Review of absolute neutrino mass measurements

11 Jun 2018, 09:30
30m
Aachen

Aachen

RWTH Aachen University 52074 Aachen, Germany
Talk Neutrinos

Speaker

Prof. Martin Fertl (University of Washington)

Description

Neutrino flavor oscillation experiments have firmly established that neutrinos do have non-zero masses. This is a contradiction to the minimal Standard Model (SM) of Particle Physics. While being insensitive to the absolute neutrino mass scale, flavor oscillation experiments provide lower mass limits, depending on the neutrino mass ordering. Direct neutrino mass measurements establish upper limits and probe extensions of the SM employed to explain finite neutrino masses. Furthermore, comparison with neutrino masses extracted from cosmological observations can provide a non-trivial test of the Standard Model of Cosmology. The Mainz and Troitsk experiments established upper limits of $\leq$ $\mathrm{2\,eV/c^2}$ on the effective nuclear beta decay electron neutrino mass. The KATRIN experiment aims to reduce these limits down to $\leq$ $\mathrm{200\,meV/c^2}$ and will probe the quasi degenerate regime of neutrino mass ordering.
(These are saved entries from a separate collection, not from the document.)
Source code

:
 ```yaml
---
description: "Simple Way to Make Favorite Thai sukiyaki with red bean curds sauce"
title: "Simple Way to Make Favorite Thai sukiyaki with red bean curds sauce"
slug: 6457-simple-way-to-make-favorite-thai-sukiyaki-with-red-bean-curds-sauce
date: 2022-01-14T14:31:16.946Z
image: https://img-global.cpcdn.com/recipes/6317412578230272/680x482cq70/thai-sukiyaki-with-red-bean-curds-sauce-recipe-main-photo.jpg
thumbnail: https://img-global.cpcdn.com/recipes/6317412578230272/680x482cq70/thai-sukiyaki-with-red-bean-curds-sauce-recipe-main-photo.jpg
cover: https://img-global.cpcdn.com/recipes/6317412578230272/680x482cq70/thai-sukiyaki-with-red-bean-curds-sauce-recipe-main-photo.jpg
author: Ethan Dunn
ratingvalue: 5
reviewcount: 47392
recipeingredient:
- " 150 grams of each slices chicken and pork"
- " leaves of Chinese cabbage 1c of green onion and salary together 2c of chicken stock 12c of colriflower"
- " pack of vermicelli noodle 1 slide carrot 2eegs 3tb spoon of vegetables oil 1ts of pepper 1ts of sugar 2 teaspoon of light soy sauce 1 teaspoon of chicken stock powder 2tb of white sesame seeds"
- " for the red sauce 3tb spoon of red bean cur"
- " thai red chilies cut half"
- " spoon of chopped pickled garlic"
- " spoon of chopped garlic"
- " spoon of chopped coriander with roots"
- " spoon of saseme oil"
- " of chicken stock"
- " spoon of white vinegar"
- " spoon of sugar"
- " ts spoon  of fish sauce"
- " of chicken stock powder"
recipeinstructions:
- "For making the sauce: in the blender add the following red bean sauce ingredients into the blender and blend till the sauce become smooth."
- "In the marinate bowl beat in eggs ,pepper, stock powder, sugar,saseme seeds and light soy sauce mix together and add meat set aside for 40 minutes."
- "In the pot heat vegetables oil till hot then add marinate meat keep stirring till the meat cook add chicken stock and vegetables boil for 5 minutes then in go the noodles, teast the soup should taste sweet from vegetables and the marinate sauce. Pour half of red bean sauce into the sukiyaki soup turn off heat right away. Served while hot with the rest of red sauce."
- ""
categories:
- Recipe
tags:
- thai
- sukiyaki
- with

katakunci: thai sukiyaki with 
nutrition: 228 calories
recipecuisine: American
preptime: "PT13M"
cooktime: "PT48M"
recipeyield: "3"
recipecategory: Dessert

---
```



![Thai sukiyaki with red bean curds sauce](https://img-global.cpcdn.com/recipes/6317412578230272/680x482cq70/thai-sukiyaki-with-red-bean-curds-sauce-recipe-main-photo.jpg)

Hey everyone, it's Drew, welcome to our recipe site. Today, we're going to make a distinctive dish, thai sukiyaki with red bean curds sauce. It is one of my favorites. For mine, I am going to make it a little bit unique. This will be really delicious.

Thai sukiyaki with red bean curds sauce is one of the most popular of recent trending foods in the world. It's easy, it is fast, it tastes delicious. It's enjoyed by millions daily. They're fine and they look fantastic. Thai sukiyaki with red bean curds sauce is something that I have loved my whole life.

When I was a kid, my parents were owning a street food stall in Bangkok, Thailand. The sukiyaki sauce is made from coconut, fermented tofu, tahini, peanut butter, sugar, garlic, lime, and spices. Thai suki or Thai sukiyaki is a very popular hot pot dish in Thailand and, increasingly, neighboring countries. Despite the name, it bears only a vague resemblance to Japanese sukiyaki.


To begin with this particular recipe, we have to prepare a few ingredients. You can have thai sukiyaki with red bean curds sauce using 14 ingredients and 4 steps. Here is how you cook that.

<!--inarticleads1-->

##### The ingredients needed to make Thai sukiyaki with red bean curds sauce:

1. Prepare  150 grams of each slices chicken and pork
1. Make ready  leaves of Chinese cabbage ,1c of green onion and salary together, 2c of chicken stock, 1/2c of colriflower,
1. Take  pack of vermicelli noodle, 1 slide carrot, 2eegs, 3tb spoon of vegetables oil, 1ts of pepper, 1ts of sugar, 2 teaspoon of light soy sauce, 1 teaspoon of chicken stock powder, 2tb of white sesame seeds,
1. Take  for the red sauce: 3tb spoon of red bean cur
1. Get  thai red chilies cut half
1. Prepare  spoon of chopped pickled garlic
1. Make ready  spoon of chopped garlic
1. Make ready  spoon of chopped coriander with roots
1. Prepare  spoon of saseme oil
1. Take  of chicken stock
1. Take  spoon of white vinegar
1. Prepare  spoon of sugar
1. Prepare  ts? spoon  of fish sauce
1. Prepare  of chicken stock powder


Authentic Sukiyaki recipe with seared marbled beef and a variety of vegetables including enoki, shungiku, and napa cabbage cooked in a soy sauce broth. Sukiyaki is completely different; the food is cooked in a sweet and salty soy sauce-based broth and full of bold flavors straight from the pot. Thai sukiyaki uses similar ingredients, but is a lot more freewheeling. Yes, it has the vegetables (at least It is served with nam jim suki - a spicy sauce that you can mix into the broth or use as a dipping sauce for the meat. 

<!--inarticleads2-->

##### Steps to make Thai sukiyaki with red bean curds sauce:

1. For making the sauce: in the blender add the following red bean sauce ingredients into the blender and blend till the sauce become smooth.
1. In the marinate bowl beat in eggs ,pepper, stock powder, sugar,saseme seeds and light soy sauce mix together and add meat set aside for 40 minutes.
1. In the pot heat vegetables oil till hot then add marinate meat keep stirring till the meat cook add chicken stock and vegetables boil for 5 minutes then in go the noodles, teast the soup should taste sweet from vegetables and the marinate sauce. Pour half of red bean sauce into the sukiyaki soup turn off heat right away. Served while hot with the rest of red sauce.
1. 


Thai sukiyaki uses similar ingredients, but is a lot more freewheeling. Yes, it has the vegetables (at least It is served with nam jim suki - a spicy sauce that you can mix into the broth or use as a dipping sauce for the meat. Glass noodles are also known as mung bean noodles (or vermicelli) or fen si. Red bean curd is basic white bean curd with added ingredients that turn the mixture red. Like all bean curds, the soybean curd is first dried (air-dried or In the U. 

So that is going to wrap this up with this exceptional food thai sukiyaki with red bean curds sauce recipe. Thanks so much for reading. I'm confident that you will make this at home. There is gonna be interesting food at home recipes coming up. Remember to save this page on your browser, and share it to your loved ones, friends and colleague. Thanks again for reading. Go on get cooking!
I will review the current status of KATRIN and of fundamentally new laboratory approaches currently under development to either confirm a positive result independently or to push the sensitivity limit towards the $\mathrm{40\,meV/c^2}$ range, the lowest allowed electron neutrino mass under the inverted mass ordering. The new approaches (Project 8, ECHo, Holmes, ...) uniquely combine new radioactive source concepts with novel schemes of decay electron spectroscopy to address the statistical and systematic challenges presented by this ambitious sensitivity goal. Major financial support by the U.S. Department of Energy, Office of Science, Office of Nuclear Physics to the University of Washington under Award Number DE-FG02-97ER41020 is acknowledged.